══ STORED DATA ══
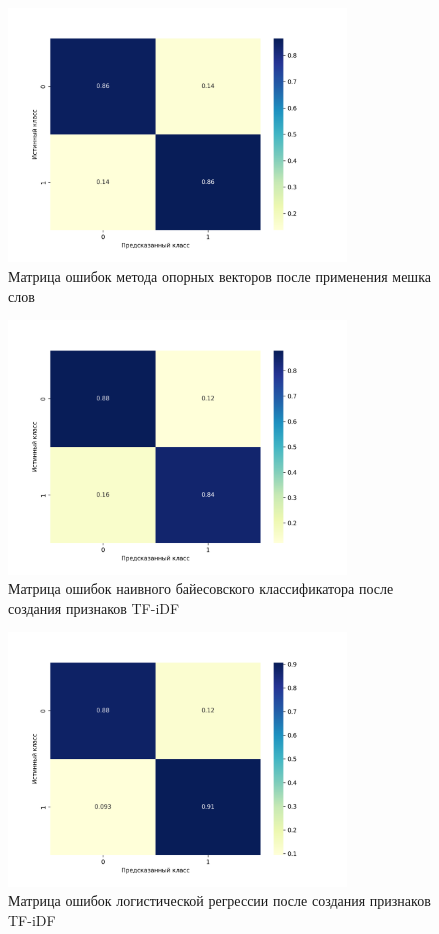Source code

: \documentclass[bachelor, och, coursework]{SCWorks}
\begin{document}
        \begin{figure}[H]
            \centering
            \includegraphics[width=0.8\textwidth]{pic/BOW-SVM.png}
            \caption{Матрица ошибок метода опорных векторов после применения мешка слов}
        \end{figure}

        \begin{figure}[H]
            \centering
            \includegraphics[width=0.8\textwidth]{pic/TFIDF-NB.png}
            \caption{Матрица ошибок наивного байесовского классификатора после создания признаков TF-iDF}
        \end{figure}

        \begin{figure}[H]
            \centering
            \includegraphics[width=0.8\textwidth]{pic/TFIDF-LR.png}
            \caption{Матрица ошибок логистической регрессии после создания признаков TF-iDF}
        \end{figure}
\end{document}
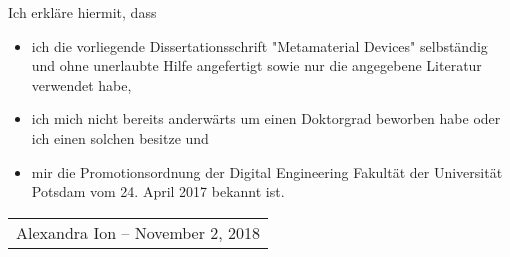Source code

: Ich erkläre hiermit, dass

\begin{itemize}
    \item ich die vorliegende Dissertationsschrift "Metamaterial Devices" selbständig und ohne unerlaubte Hilfe angefertigt sowie nur die angegebene Literatur verwendet habe, 
    \item ich mich nicht bereits anderwärts um einen Doktorgrad beworben habe oder ich einen solchen besitze und 
    \item mir die Promotionsordnung der Digital Engineering Fakultät der Universität Potsdam vom 24. April 2017 bekannt ist.
\end{itemize}

\begin{tabular}{ c }
    \rule{0pt}{60pt} \\
    \hline
    \rule{0pt}{15pt} \hspace{0.5cm} Alexandra Ion -- November 2, 2018 \hspace{0.5cm} \\
\end{tabular}







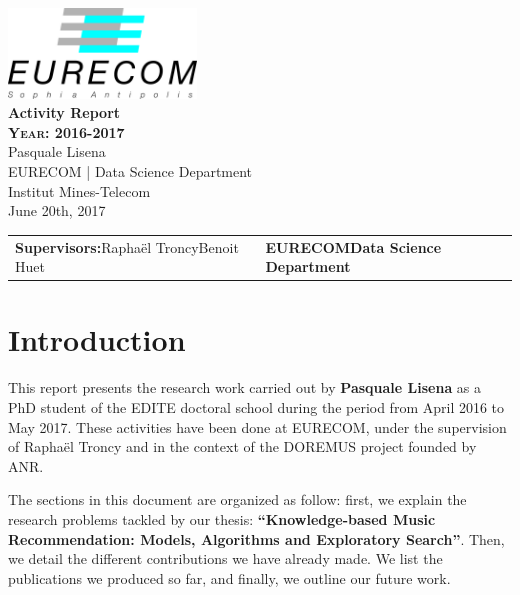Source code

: \documentclass[a4paper,11pt]{report}
\begin{document}
\begin{titlepage}
\begin{center}
\includegraphics[width=5cm]{EURECOM_logo_quadri_300dpi}
\\[3cm]
\textbf{\Huge{Activity Report}}
\\[2cm]
\textbf{\textsc{\LARGE{Year: 2016-2017}}}
\\[0.5cm]
\LARGE{Pasquale Lisena}
\\[0.5cm]
\small{EURECOM | Data Science Department}
\\
\large{Institut Mines-Telecom}
\\
\large{June 20th, 2017}
\\[8cm]
\begin{tabular}{p{8.5cm} p{8.5cm}}
 \small{\textbf{Supervisors:}\newline Rapha\"el Troncy\newline Benoit Huet}
&
 \small{\textbf{EURECOM\newline Data Science Department}}
\end{tabular}
\end{center}
\end{titlepage}


\chapter{Introduction}

This report presents the research work carried out by \textbf{Pasquale Lisena} as a PhD student of the EDITE doctoral school during the period from April 2016 to May 2017. These activities have been done at EURECOM, under the supervision of Rapha\"el Troncy and in the context of the DOREMUS project founded by ANR.

The sections in this document are organized as follow: first, we explain the research problems tackled by our thesis: \textbf{``Knowledge-based Music Recommendation: Models, Algorithms and Exploratory Search''}. Then, we detail the different contributions we have already made. We list the publications we produced so far, and finally, we outline our future work.
\end{document}
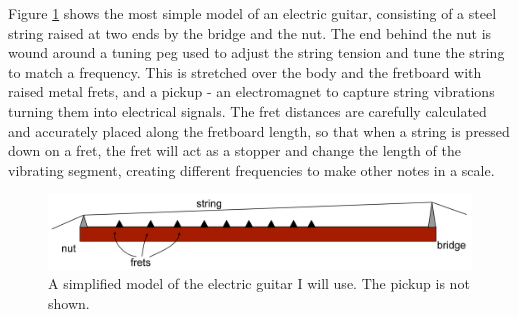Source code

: Figure \ref{fig1} shows the most simple model of an electric guitar, consisting of a steel string raised at two ends by the bridge and the nut. The end behind the nut is wound around a tuning peg used to adjust the string tension and tune the string to match a frequency. This is stretched over the body and the fretboard with raised metal frets, and a pickup - an electromagnet to capture string vibrations turning them into electrical signals. The fret distances are carefully calculated and accurately placed along the fretboard length, so that when a string is pressed down on a fret, the fret will act as a stopper and change the length of the vibrating segment, creating different frequencies to make other notes in a scale. 
\begin{figure}[!htbp]
    \includegraphics[width=\textwidth]{./ee/fig1.png}
    \caption{A simplified model of the electric guitar I will use. The pickup is not shown.}\label{fig1}
\end{figure} 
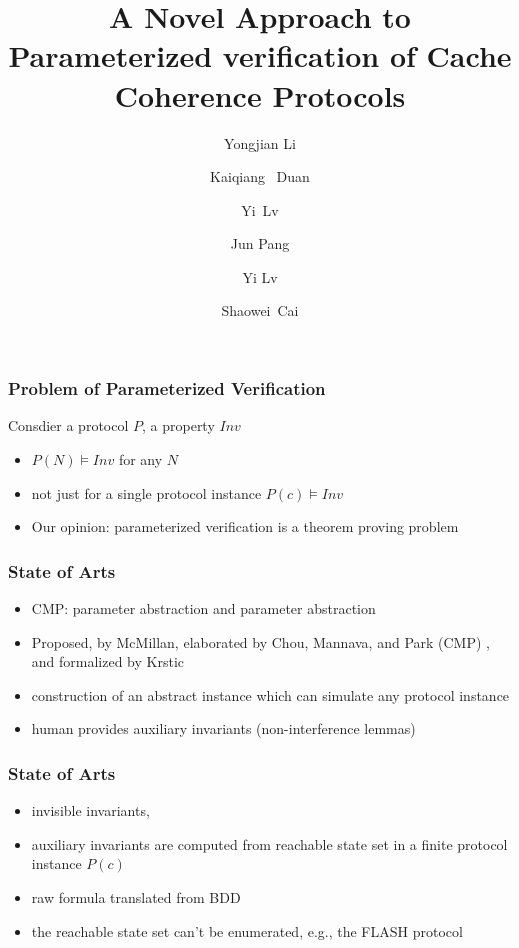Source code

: \documentclass{beamer}
\begin{document}


\title{ A Novel Approach to Parameterized verification of Cache Coherence Protocols}

\author{Yongjian Li \and  Kaiqiang~ Duan \and Yi~Lv \and Jun Pang \and Yi Lv
\and Shaowei~Cai}


\frame{\titlepage}

\begin{frame}\frametitle{Problem of Parameterized Verification}
Consdier a protocol $P$, a property $Inv$
\begin{itemize}
\item  $P(N) \models Inv$ for any $N$
\item not just for a single protocol instance  $P(c)\models Inv$
\item Our opinion: parameterized verification is a theorem proving problem
\end{itemize}
\end{frame}

\begin{frame}\frametitle{State of Arts}
\begin{itemize}
\item CMP:  parameter abstraction and parameter abstraction
\item Proposed, by McMillan, elaborated by Chou, Mannava, and Park (CMP) , and formalized
by Krstic
\item construction of an abstract instance which can simulate any protocol instance
\item human provides auxiliary invariants (non-interference lemmas)
\end{itemize}
\end{frame}


\begin{frame}\frametitle{State of Arts }
\begin{itemize}
\item  invisible invariants,
\item  auxiliary invariants are computed from reachable state set in a finite protocol
instance $P(c)$
\item raw formula translated from BDD
\item  the reachable state set can't be enumerated, e.g., the FLASH protocol
\end{itemize}
\end{frame}
\end{document}
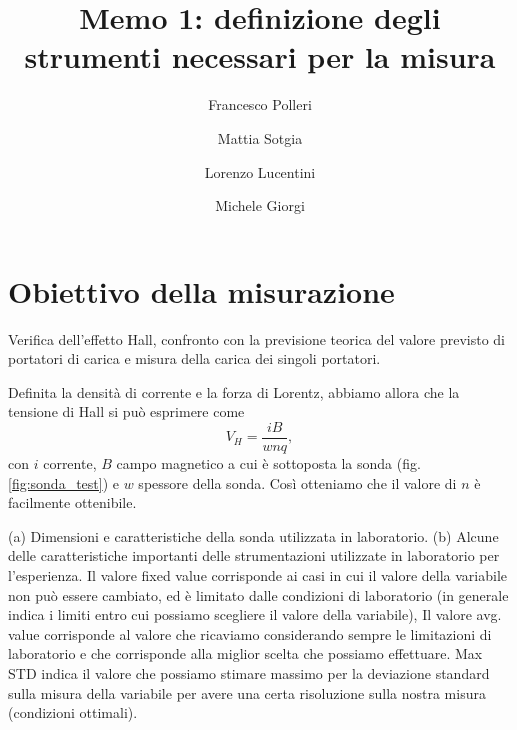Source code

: \documentclass[fleqn,varvw]{memo}
\begin{document}
\title{Memo 1: definizione degli strumenti necessari per la misura}

\author{Francesco Polleri}
\author{Mattia Sotgia}


\author{Lorenzo Lucentini}
\author{Michele Giorgi}

\revised{\today}

\begin{abstract}

\end{abstract}
\maketitle

\section{Obiettivo della misurazione}

Verifica dell'effetto Hall, confronto con la previsione teorica del valore previsto di portatori di carica e misura della carica dei singoli portatori.

Definita la densità di corrente e la forza di Lorentz, abbiamo allora che la tensione di Hall si può esprimere come \begin{equation}
    V_H = \frac{iB}{wnq},
\end{equation} con $i$ corrente, $B$ campo magnetico a cui è sottoposta la sonda (fig. \ref{fig:sonda_test}) e $w$ spessore della sonda. Così otteniamo che il valore di $n$ è facilmente ottenibile. 

\twocolumngrid
\begin{table}
    \subfloat[][]{\label{tab:sonda}}\hspace{5mm}
    \subfloat[][]{\label{tab:min_max_values}}

    \caption{(a) Dimensioni e caratteristiche della sonda utilizzata in laboratorio. (b) Alcune delle caratteristiche importanti delle strumentazioni utilizzate in laboratorio per l'esperienza. Il valore fixed value corrisponde ai casi in cui il valore della variabile non può essere cambiato, ed è limitato dalle condizioni di laboratorio (in generale indica i limiti entro cui possiamo scegliere il valore della variabile), Il valore avg. value corrisponde al valore che ricaviamo considerando sempre le limitazioni di laboratorio e che corrisponde alla miglior scelta che possiamo effettuare. Max STD indica il valore che possiamo stimare massimo per la deviazione standard sulla misura della variabile per avere una certa risoluzione sulla nostra misura (condizioni ottimali).}
\end{table}
\onecolumngrid
\end{document}
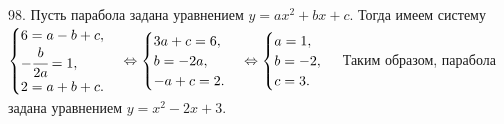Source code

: 98. Пусть парабола задана уравнением $y=ax^2+bx+c.$ Тогда имеем систему $\begin{cases} 6=a-b+c,\\ -\cfrac{b}{2a}=1,\\ 2=a+b+c.\end{cases}\Leftrightarrow
\begin{cases} 3a+c=6,\\ b=-2a,\\ -a+c=2.\end{cases}\Leftrightarrow \begin{cases} a=1,\\ b=-2,\\ c=3.\end{cases}$ Таким образом, парабола задана уравнением $y=x^2-2x+3.$\\
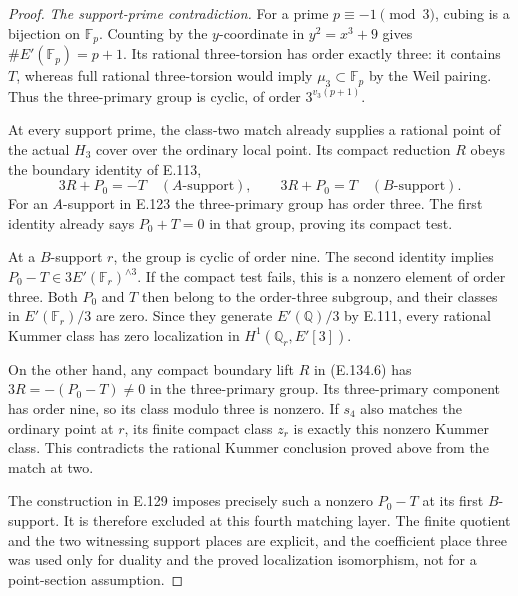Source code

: \begin{proof}
\emph{The support-prime contradiction.}
For a prime $p\equiv-1\pmod3$, cubing is a
bijection on $\mathbb F_p$. Counting by the
$y$-coordinate in $y^2=x^3+9$ gives
$\#E'(\mathbb F_p)=p+1$.
Its rational three-torsion has order exactly
three: it contains $T$, whereas full rational
three-torsion would imply $\mu_3\subset\mathbb F_p$
by the Weil pairing. Thus the three-primary
group is cyclic, of order $3^{v_3(p+1)}$.

At every support prime, the class-two match
already supplies a rational point of the
actual $H_3$ cover over the ordinary local point.
Its compact reduction $R$ obeys the boundary
identity of E.113,
\[
          3R+P_0=-T\quad(A\text{-support}),
          \qquad 3R+P_0=T\quad(B\text{-support}).
 \tag{E.134.6}
\]
For an $A$-support in E.123 the three-primary
group has order three. The first identity
already says $P_0+T=0$ in that group, proving
its compact test.

At a $B$-support $r$, the group is cyclic of
order nine. The second identity implies
$P_0-T\in3E'(\mathbb F_r)^{\wedge3}$.
If the compact test fails, this is a nonzero
element of order three. Both $P_0$ and $T$
then belong to the order-three subgroup, and
their classes in $E'(\mathbb F_r)/3$ are zero.
Since they generate $E'(\mathbb Q)/3$ by E.111,
every rational Kummer class has zero localization
in $H^1(\mathbb Q_r,E'[3])$.

On the other hand, any compact boundary lift
$R$ in (E.134.6) has $3R=-(P_0-T)\ne0$
in the three-primary group. Its three-primary
component has order nine, so its class modulo
three is nonzero. If $s_4$ also matches the
ordinary point at $r$, its finite compact
class $z_r$ is exactly this nonzero Kummer
class. This contradicts the rational Kummer
conclusion proved above from the match at two.

The construction in E.129 imposes precisely
such a nonzero $P_0-T$ at its first $B$-support.
It is therefore excluded at this fourth
matching layer. The finite quotient and the
two witnessing support places are explicit,
and the coefficient place three was used only
for duality and the proved localization
isomorphism, not for a point-section assumption.
\end{proof}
═══
» **TASK DIRECTIONS**
Above are the records; report how many of their lines hold the string "Матрица", with no other words.

» **SOLUTION TO THIS TASK**
3